American politician (1828–1904)

Nathaniel Holmes Odell (October 10, 1828 – October 30, 1904) was an American businessman and politician who served one term as a U.S. Representative from New York from 1875 to 1877.

==Biography==
N. Holmes Odell was born in Greenburgh, near Tarrytown, New York, and was the son of Jonathan S. Odell (1793–1887) and Jane Tompkins Odell (1796–1887). He attended private schools, including Paulding Institute, and then became a partner in the mercantile business of Odell & Clark while also becoming involved in his father's steamboat business on the North River.

=== Political career ===
Odell served in town offices, including Greenburgh town clerk and justice of the peace. He served in the New York State Assembly from 1857 to 1861. He established the First National Bank of Tarrytown and served as cashier from 1862 to 1864.
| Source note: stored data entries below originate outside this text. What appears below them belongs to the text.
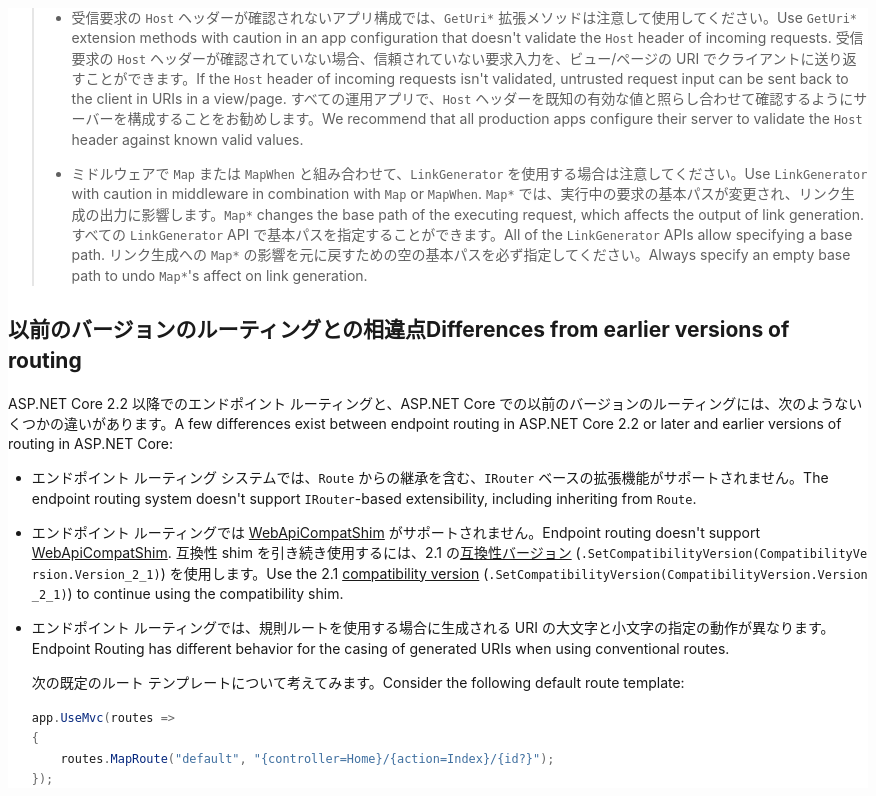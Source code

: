 > * <span data-ttu-id="07c0b-230">受信要求の `Host` ヘッダーが確認されないアプリ構成では、`GetUri*` 拡張メソッドは注意して使用してください。</span><span class="sxs-lookup"><span data-stu-id="07c0b-230">Use `GetUri*` extension methods with caution in an app configuration that doesn't validate the `Host` header of incoming requests.</span></span> <span data-ttu-id="07c0b-231">受信要求の `Host` ヘッダーが確認されていない場合、信頼されていない要求入力を、ビュー/ページの URI でクライアントに送り返すことができます。</span><span class="sxs-lookup"><span data-stu-id="07c0b-231">If the `Host` header of incoming requests isn't validated, untrusted request input can be sent back to the client in URIs in a view/page.</span></span> <span data-ttu-id="07c0b-232">すべての運用アプリで、`Host` ヘッダーを既知の有効な値と照らし合わせて確認するようにサーバーを構成することをお勧めします。</span><span class="sxs-lookup"><span data-stu-id="07c0b-232">We recommend that all production apps configure their server to validate the `Host` header against known valid values.</span></span>
>
> * <span data-ttu-id="07c0b-233">ミドルウェアで `Map` または `MapWhen` と組み合わせて、`LinkGenerator` を使用する場合は注意してください。</span><span class="sxs-lookup"><span data-stu-id="07c0b-233">Use `LinkGenerator` with caution in middleware in combination with `Map` or `MapWhen`.</span></span> <span data-ttu-id="07c0b-234">`Map*` では、実行中の要求の基本パスが変更され、リンク生成の出力に影響します。</span><span class="sxs-lookup"><span data-stu-id="07c0b-234">`Map*` changes the base path of the executing request, which affects the output of link generation.</span></span> <span data-ttu-id="07c0b-235">すべての `LinkGenerator` API で基本パスを指定することができます。</span><span class="sxs-lookup"><span data-stu-id="07c0b-235">All of the `LinkGenerator` APIs allow specifying a base path.</span></span> <span data-ttu-id="07c0b-236">リンク生成への `Map*` の影響を元に戻すための空の基本パスを必ず指定してください。</span><span class="sxs-lookup"><span data-stu-id="07c0b-236">Always specify an empty base path to undo `Map*`'s affect on link generation.</span></span>

## <a name="differences-from-earlier-versions-of-routing"></a><span data-ttu-id="07c0b-237">以前のバージョンのルーティングとの相違点</span><span class="sxs-lookup"><span data-stu-id="07c0b-237">Differences from earlier versions of routing</span></span>

<span data-ttu-id="07c0b-238">ASP.NET Core 2.2 以降でのエンドポイント ルーティングと、ASP.NET Core での以前のバージョンのルーティングには、次のようないくつかの違いがあります。</span><span class="sxs-lookup"><span data-stu-id="07c0b-238">A few differences exist between endpoint routing in ASP.NET Core 2.2 or later and earlier versions of routing in ASP.NET Core:</span></span>

* <span data-ttu-id="07c0b-239">エンドポイント ルーティング システムでは、`Route` からの継承を含む、`IRouter` ベースの拡張機能がサポートされません。</span><span class="sxs-lookup"><span data-stu-id="07c0b-239">The endpoint routing system doesn't support `IRouter`-based extensibility, including inheriting from `Route`.</span></span>

* <span data-ttu-id="07c0b-240">エンドポイント ルーティングでは [WebApiCompatShim](https://www.nuget.org/packages/Microsoft.AspNetCore.Mvc.WebApiCompatShim) がサポートされません。</span><span class="sxs-lookup"><span data-stu-id="07c0b-240">Endpoint routing doesn't support [WebApiCompatShim](https://www.nuget.org/packages/Microsoft.AspNetCore.Mvc.WebApiCompatShim).</span></span> <span data-ttu-id="07c0b-241">互換性 shim を引き続き使用するには、2.1 の[互換性バージョン](xref:mvc/compatibility-version) (`.SetCompatibilityVersion(CompatibilityVersion.Version_2_1)`) を使用します。</span><span class="sxs-lookup"><span data-stu-id="07c0b-241">Use the 2.1 [compatibility version](xref:mvc/compatibility-version) (`.SetCompatibilityVersion(CompatibilityVersion.Version_2_1)`) to continue using the compatibility shim.</span></span>

* <span data-ttu-id="07c0b-242">エンドポイント ルーティングでは、規則ルートを使用する場合に生成される URI の大文字と小文字の指定の動作が異なります。</span><span class="sxs-lookup"><span data-stu-id="07c0b-242">Endpoint Routing has different behavior for the casing of generated URIs when using conventional routes.</span></span>

  <span data-ttu-id="07c0b-243">次の既定のルート テンプレートについて考えてみます。</span><span class="sxs-lookup"><span data-stu-id="07c0b-243">Consider the following default route template:</span></span>

  ```csharp
  app.UseMvc(routes =>
  {
      routes.MapRoute("default", "{controller=Home}/{action=Index}/{id?}");
  });
  ```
In 1866 Odell was elected Westchester County Treasurer. He was reelected in 1869 and again in 1872.

==== Congress ====
Odell was elected as a Democrat to the Forty-fourth Congress (March 4, 1875 – March 3, 1877). He was not a candidate for renomination in 1876.

=== Later career ===
After leaving Congress Odell resumed his banking interests and also became involved in the real estate business. After having served for several years as assistant postmaster, from 1887 to 1892 and 1894 to 1898 he served as postmaster of Tarrytown.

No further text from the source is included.